— RECORDS TO PROCESS —
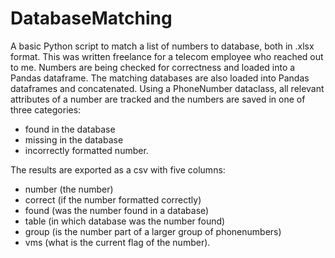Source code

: # DatabaseMatching
A basic Python script to match a list of numbers to database, both in .xlsx format. This was written freelance for a telecom employee who reached out to me.
Numbers are being checked for correctness and loaded into a Pandas dataframe. The matching databases are also loaded into Pandas dataframes and concatenated.
Using a PhoneNumber dataclass, all relevant attributes of a number are tracked and the numbers are saved in one of three categories:
- found in the database
- missing in the database 
- incorrectly formatted number.

The results are exported as a csv with five columns: 
- number (the number)
- correct (if the number formatted correctly)
- found (was the number found in a database)
- table (in which database was the number found)
- group (is the number part of a larger group of phonenumbers)
- vms (what is the current flag of the number).
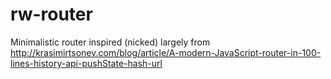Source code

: # rw-router
Minimalistic router inspired (nicked) largely from http://krasimirtsonev.com/blog/article/A-modern-JavaScript-router-in-100-lines-history-api-pushState-hash-url

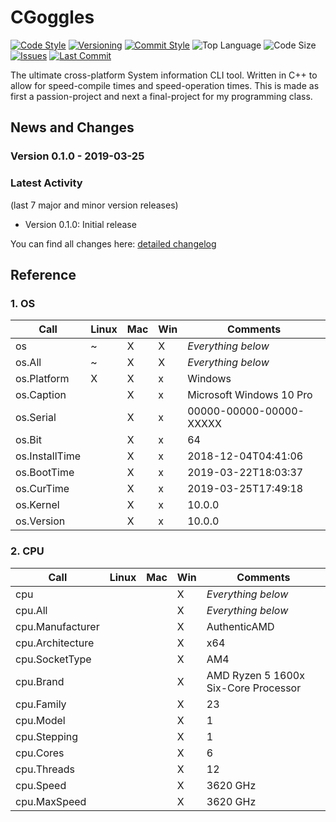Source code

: # CGoggles

[![Code Style](https://img.shields.io/badge/code_style-VS_Code-blue.svg?style=flat)](https://google.github.io/styleguide/cppguide.html)
[![Versioning](https://img.shields.io/badge/versioning-semantic-brightgreen.svg?style=flat)](https://semver.org/)
[![Commit Style](https://img.shields.io/badge/commit_style-gitmoji-yellow.svg?style=flat)](https://gitmoji.carloscuesta.me/)
![Top Language](https://img.shields.io/github/languages/top/evaneliasyoung/cgoggles.svg?style=flat)
![Code Size](https://img.shields.io/github/languages/code-size/evaneliasyoung/cgoggles.svg?style=flat)
[![Issues](https://img.shields.io/github/issues/evaneliasyoung/cgoggles.svg?style=flat)](https://github.com/evaneliasyoung/cgoggles/issues)
[![Last Commit](https://img.shields.io/github/last-commit/evaneliasyoung/cgoggles.svg?style=flat)](https://github.com/evaneliasyoung/cgoggles/commit/master)

The ultimate cross-platform System information CLI tool.
Written in C++ to allow for speed-compile times and speed-operation times.
This is made as first a passion-project and next a final-project for my programming class.

## News and Changes

### Version 0.1.0 - 2019-03-25

### Latest Activity

(last 7 major and minor version releases)

- Version 0.1.0: Initial release

You can find all changes here: [detailed changelog](CHANGELOG.md)

## Reference

### 1. OS

| Call             | Linux | Mac | Win | Comments                             |
| ---------------- | ----- | --- | --- | ------------------------------------ |
| os               |   ~   |  X  |  X  | *Everything below*                   |
| os.All           |   ~   |  X  |  X  | *Everything below*                   |
| os.Platform      |   X   |  X  |  x  | Windows                              |
| os.Caption       |       |  X  |  x  | Microsoft Windows 10 Pro             |
| os.Serial        |       |  X  |  x  | 00000-00000-00000-XXXXX              |
| os.Bit           |       |  X  |  x  | 64                                   |
| os.InstallTime   |       |  X  |  x  | 2018-12-04T04:41:06                  |
| os.BootTime      |       |  X  |  x  | 2019-03-22T18:03:37                  |
| os.CurTime       |       |  X  |  x  | 2019-03-25T17:49:18                  |
| os.Kernel        |       |  X  |  x  | 10.0.0                               |
| os.Version       |       |  X  |  x  | 10.0.0                               |

### 2. CPU

| Call             | Linux | Mac | Win | Comments                             |
| ---------------- | ----- | --- | --- | ------------------------------------ |
| cpu              |       |     |  X  | *Everything below*                   |
| cpu.All          |       |     |  X  | *Everything below*                   |
| cpu.Manufacturer |       |     |  X  | AuthenticAMD                         |
| cpu.Architecture |       |     |  X  | x64                                  |
| cpu.SocketType   |       |     |  X  | AM4                                  |
| cpu.Brand        |       |     |  X  | AMD Ryzen 5 1600x Six-Core Processor |
| cpu.Family       |       |     |  X  | 23                                   |
| cpu.Model        |       |     |  X  | 1                                    |
| cpu.Stepping     |       |     |  X  | 1                                    |
| cpu.Cores        |       |     |  X  | 6                                    |
| cpu.Threads      |       |     |  X  | 12                                   |
| cpu.Speed        |       |     |  X  | 3620 GHz                             |
| cpu.MaxSpeed     |       |     |  X  | 3620 GHz                             |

— PROBLEM TO SOLVE —
With the images removed, give back every entry exactly as shown.

— TASK RESULT —
Source code

: # DatabaseMatching
A basic Python script to match a list of numbers to database, both in .xlsx format. This was written freelance for a telecom employee who reached out to me.
Numbers are being checked for correctness and loaded into a Pandas dataframe. The matching databases are also loaded into Pandas dataframes and concatenated.
Using a PhoneNumber dataclass, all relevant attributes of a number are tracked and the numbers are saved in one of three categories:
- found in the database
- missing in the database 
- incorrectly formatted number.

The results are exported as a csv with five columns: 
- number (the number)
- correct (if the number formatted correctly)
- found (was the number found in a database)
- table (in which database was the number found)
- group (is the number part of a larger group of phonenumbers)
- vms (what is the current flag of the number).
Source code

: # rw-router
Minimalistic router inspired (nicked) largely from http://krasimirtsonev.com/blog/article/A-modern-JavaScript-router-in-100-lines-history-api-pushState-hash-url

Source code

: # CGoggles

[![Code Style](https://img.shields.io/badge/code_style-VS_Code-blue.svg?style=flat)](https://google.github.io/styleguide/cppguide.html)
[![Versioning](https://img.shields.io/badge/versioning-semantic-brightgreen.svg?style=flat)](https://semver.org/)
[![Commit Style](https://img.shields.io/badge/commit_style-gitmoji-yellow.svg?style=flat)](https://gitmoji.carloscuesta.me/)
![Top Language](https://img.shields.io/github/languages/top/evaneliasyoung/cgoggles.svg?style=flat)
![Code Size](https://img.shields.io/github/languages/code-size/evaneliasyoung/cgoggles.svg?style=flat)
[![Issues](https://img.shields.io/github/issues/evaneliasyoung/cgoggles.svg?style=flat)](https://github.com/evaneliasyoung/cgoggles/issues)
[![Last Commit](https://img.shields.io/github/last-commit/evaneliasyoung/cgoggles.svg?style=flat)](https://github.com/evaneliasyoung/cgoggles/commit/master)

The ultimate cross-platform System information CLI tool.
Written in C++ to allow for speed-compile times and speed-operation times.
This is made as first a passion-project and next a final-project for my programming class.

## News and Changes

### Version 0.1.0 - 2019-03-25

### Latest Activity

(last 7 major and minor version releases)

- Version 0.1.0: Initial release

You can find all changes here: [detailed changelog](CHANGELOG.md)

## Reference

### 1. OS

| Call             | Linux | Mac | Win | Comments                             |
| ---------------- | ----- | --- | --- | ------------------------------------ |
| os               |   ~   |  X  |  X  | *Everything below*                   |
| os.All           |   ~   |  X  |  X  | *Everything below*                   |
| os.Platform      |   X   |  X  |  x  | Windows                              |
| os.Caption       |       |  X  |  x  | Microsoft Windows 10 Pro             |
| os.Serial        |       |  X  |  x  | 00000-00000-00000-XXXXX              |
| os.Bit           |       |  X  |  x  | 64                                   |
| os.InstallTime   |       |  X  |  x  | 2018-12-04T04:41:06                  |
| os.BootTime      |       |  X  |  x  | 2019-03-22T18:03:37                  |
| os.CurTime       |       |  X  |  x  | 2019-03-25T17:49:18                  |
| os.Kernel        |       |  X  |  x  | 10.0.0                               |
| os.Version       |       |  X  |  x  | 10.0.0                               |

### 2. CPU

| Call             | Linux | Mac | Win | Comments                             |
| ---------------- | ----- | --- | --- | ------------------------------------ |
| cpu              |       |     |  X  | *Everything below*                   |
| cpu.All          |       |     |  X  | *Everything below*                   |
| cpu.Manufacturer |       |     |  X  | AuthenticAMD                         |
| cpu.Architecture |       |     |  X  | x64                                  |
| cpu.SocketType   |       |     |  X  | AM4                                  |
| cpu.Brand        |       |     |  X  | AMD Ryzen 5 1600x Six-Core Processor |
| cpu.Family       |       |     |  X  | 23                                   |
| cpu.Model        |       |     |  X  | 1                                    |
| cpu.Stepping     |       |     |  X  | 1                                    |
| cpu.Cores        |       |     |  X  | 6                                    |
| cpu.Threads      |       |     |  X  | 12                                   |
| cpu.Speed        |       |     |  X  | 3620 GHz                             |
| cpu.MaxSpeed     |       |     |  X  | 3620 GHz                             |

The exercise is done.